Seventh Circuit Court of Appeals – Super Human Resource Department?

October 9, 2017

The Seventh Circuit Court of Appeals (which addresses federal court cases brought in Wisconsin) has stated in the past that it does not intend to be a “super human resource department” for employers.  Recent court decisions have suggested that the Federal Court may be reconsidering that position.  There have been a number of employment law decisions in the Seventh Circuit that may significantly affect Wisconsin employers.

In one decision, the Seventh Circuit Court of Appeals reinstated a lawsuit brought by a legal assistant against a Chicago-based law firm alleging that she was fired because of her age and discriminatory treatment based upon her age.  The lower court had determined that the claim by the legal assistant was not plausible and dismissed the complaint.  The Seventh Circuit Court of Appeals reinstated the claim finding that the employee had met the initial standard to show there was a basis for an age discrimination claim and directed the matter be heard in order to get facts surrounding the alleged discrimination complaint.  The case focused on the size of the law firm and the suggestion that the Age Discrimination in Employment Act did not apply to the small law firm.  The Seventh Circuit Court of Appeals determined this type of defense was not appropriate at the initial stages of the case and reinstated a complaint to be considered by the lower court.

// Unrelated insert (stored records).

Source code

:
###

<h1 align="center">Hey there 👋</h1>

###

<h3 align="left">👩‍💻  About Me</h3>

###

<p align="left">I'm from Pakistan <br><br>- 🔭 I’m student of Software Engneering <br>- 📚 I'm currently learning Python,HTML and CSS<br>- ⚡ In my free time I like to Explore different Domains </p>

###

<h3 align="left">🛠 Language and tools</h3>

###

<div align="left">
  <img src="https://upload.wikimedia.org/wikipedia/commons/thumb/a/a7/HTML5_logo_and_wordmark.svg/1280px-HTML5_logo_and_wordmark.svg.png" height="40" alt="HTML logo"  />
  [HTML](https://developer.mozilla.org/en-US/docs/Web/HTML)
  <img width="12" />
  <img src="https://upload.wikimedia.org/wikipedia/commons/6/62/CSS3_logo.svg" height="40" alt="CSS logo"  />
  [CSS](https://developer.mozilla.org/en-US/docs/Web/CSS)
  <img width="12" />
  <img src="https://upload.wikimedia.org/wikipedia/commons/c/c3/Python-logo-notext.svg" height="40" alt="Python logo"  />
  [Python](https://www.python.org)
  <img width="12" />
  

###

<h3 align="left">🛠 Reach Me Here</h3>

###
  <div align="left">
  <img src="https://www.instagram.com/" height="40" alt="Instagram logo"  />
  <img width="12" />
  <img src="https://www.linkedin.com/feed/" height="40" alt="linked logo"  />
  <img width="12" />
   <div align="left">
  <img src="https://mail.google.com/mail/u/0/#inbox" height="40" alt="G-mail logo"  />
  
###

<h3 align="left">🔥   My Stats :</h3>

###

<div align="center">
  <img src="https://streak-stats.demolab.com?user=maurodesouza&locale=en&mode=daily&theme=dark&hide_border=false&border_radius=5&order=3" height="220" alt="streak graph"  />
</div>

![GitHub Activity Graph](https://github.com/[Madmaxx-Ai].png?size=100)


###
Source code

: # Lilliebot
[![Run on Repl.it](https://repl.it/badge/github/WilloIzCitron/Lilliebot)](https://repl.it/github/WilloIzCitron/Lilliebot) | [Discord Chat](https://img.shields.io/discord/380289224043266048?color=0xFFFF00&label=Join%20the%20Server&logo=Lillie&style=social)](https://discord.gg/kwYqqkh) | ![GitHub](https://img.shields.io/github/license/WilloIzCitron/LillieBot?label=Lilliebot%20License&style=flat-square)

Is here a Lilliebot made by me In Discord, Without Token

In another decision, the Seventh Circuit Court of Appeals found that a non-compete agreement signed by the former owner of a business was valid and binding upon the former owner, but also found that the former owner did not violate the non-compete agreement when the owner sold another business to a competitor and helped that competitor set up the business.  The case focused on whether or not the alternate business owned by the seller was a direct competitor of new owners of the business that was sold.  The Court found that the former owner who sold the distributor business was not directly competing with the business that was sold to the new owners and therefore the non-compete agreement did not apply to the actions of the seller relating to this second business.  The Court did uphold the non-compete agreement in a sale of business scenario, but then it narrowly interpreted the language of the non-compete agreement and did not enforce it as it related to competition with the new owners of the business.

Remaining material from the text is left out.